In general, the provincial government/Alberta Health Services does the assessments and makes recommendations for those needing help – be it home-care, supportive living, or long-term care. The government sets and enforces standards.

If not-for-profits or private companies receive capital funding from the province, they must stick to a government schedule of accommodation fees. Low-income seniors are subsidized individually through the Alberta Seniors’ Benefit program. Medical care is covered – like all Albertans – by the government.

As long as a private operator is not receiving government funding (outside of medical services for residents), they can charge what the market will bear, usually for deluxe accommodation, meal plans, recreational programs etc.
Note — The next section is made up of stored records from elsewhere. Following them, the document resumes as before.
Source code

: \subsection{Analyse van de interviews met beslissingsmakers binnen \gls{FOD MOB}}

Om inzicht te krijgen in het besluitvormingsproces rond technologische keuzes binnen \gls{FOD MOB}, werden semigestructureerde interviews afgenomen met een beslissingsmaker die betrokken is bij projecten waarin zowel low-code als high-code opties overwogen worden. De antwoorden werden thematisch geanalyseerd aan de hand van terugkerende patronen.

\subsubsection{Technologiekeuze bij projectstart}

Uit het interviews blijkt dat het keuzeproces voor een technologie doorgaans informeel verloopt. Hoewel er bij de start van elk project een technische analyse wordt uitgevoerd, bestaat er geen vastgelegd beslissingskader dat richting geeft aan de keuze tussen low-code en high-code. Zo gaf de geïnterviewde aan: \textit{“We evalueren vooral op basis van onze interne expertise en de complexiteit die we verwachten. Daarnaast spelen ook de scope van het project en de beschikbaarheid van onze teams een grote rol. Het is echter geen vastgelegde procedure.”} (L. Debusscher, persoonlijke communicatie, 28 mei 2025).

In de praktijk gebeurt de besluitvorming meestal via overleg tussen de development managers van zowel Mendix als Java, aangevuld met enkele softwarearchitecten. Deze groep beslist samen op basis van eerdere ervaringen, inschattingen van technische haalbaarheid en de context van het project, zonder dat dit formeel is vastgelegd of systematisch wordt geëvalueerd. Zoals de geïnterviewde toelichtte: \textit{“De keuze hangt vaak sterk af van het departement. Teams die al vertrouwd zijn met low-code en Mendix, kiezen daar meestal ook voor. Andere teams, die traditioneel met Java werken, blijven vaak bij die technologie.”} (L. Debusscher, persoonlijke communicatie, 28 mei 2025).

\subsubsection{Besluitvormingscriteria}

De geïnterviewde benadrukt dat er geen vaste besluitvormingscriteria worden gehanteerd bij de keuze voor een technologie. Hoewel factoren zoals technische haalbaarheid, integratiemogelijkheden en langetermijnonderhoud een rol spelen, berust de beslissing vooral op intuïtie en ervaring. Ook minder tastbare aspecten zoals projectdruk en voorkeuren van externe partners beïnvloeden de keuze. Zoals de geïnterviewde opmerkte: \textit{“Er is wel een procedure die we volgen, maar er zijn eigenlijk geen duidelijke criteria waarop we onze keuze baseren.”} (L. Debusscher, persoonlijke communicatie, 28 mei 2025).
The not-for-profit societies and private-for-profit operators were apprehensive when the New Democrat government was elected in 2015 – given a campaign platform that favoured public sector health-care over the private/non-profit/government model.

But the reality of governing has eased such ideological fervour. An attempt to replace DynaLIFE lab services with a government medical laboratory went nowhere. Funding commitments from the previous government to create new long-term-care beds were honoured by the New Democrats, even to private-for-profit operators.

At the same time, unions are taking advantage of a union-sympathetic government and are pushing for publicly-owned, fully unionized new long-term-care facilities, along with unionization campaigns at private-for-profit and not-for-profit continuous-care operations.

Unions improve the lot of the workers, but they also increase operating costs. Unionized personnel at one long-term care facility had a choice of taking a flu shot or not. But those who didn’t, because of union rules, could not work during an influenza outbreak. They were sent home — with full pay.

While the government appears to let sleeping dogs lie, there’s worry that a re-elected NDP gang would do away with the hybrid model and only support publicly-owned continuing-care facilities with 100% unionized staff.

The problem won’t go away, despite the laudable commitment to grow long-term bed creation by 15% in the next four years.

The age tsunami may be delayed, but it will come.

Right now, there’s a half-million Albertans over 65. In 17 years, there will be over a million.